Top of Exercise data

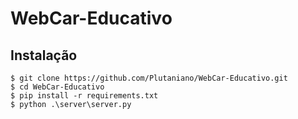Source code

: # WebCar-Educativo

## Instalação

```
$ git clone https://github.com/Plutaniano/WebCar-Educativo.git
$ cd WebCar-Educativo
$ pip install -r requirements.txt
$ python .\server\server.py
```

Bottom of Exercise data
Top of Exercise data

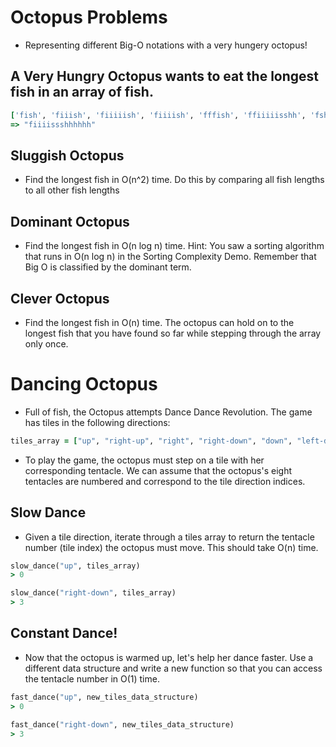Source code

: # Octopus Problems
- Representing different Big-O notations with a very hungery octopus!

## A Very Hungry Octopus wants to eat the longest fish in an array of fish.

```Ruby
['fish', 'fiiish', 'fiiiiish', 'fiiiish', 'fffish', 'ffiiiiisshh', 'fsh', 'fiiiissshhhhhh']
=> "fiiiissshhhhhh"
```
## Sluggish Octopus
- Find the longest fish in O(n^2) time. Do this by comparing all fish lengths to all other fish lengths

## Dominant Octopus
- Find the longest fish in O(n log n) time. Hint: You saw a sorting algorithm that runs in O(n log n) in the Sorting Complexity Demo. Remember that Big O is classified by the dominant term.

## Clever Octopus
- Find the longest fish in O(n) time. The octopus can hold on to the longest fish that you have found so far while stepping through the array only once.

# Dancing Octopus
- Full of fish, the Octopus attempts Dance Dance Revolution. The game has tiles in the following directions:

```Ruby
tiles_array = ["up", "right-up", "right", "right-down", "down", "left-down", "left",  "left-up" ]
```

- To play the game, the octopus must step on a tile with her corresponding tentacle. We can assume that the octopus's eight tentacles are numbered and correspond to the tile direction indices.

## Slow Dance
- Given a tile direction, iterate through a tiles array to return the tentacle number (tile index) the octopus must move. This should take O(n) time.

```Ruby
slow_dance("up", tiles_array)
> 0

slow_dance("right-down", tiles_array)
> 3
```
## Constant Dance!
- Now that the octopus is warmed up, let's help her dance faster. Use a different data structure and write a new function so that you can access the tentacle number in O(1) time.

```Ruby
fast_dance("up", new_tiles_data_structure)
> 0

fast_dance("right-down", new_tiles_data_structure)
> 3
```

Bottom of Exercise data
Top of Exercise data

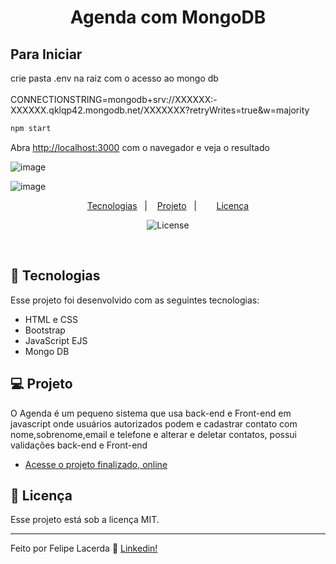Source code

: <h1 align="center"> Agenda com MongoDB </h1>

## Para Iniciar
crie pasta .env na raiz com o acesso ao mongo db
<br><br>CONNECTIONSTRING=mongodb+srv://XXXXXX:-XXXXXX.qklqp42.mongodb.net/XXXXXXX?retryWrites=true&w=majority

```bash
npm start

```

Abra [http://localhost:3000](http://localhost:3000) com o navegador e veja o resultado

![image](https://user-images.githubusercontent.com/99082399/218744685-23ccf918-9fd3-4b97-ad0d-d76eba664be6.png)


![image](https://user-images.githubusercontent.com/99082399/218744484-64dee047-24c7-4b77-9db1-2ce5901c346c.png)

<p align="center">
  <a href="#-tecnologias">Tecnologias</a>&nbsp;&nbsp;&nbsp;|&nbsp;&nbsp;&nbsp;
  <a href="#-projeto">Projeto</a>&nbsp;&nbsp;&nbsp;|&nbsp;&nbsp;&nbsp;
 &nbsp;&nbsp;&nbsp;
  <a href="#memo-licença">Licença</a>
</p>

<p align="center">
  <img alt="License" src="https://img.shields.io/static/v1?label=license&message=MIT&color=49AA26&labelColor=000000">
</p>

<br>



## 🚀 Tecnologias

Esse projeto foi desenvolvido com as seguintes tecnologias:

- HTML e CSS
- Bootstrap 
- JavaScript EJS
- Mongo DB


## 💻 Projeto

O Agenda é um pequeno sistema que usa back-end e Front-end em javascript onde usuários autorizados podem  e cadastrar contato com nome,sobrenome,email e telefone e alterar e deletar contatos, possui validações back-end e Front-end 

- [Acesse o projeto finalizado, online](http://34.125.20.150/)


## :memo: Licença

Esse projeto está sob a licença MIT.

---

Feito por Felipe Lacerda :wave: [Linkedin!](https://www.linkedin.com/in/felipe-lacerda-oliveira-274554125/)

Bottom of Exercise data

» **What you have to do**:
Which lines in the records above contain the word "nbsp"? Copy each one.

» **Answer to this problem**:
  <a href="#-tecnologias">Tecnologias</a>&nbsp;&nbsp;&nbsp;|&nbsp;&nbsp;&nbsp;
  <a href="#-projeto">Projeto</a>&nbsp;&nbsp;&nbsp;|&nbsp;&nbsp;&nbsp;
 &nbsp;&nbsp;&nbsp;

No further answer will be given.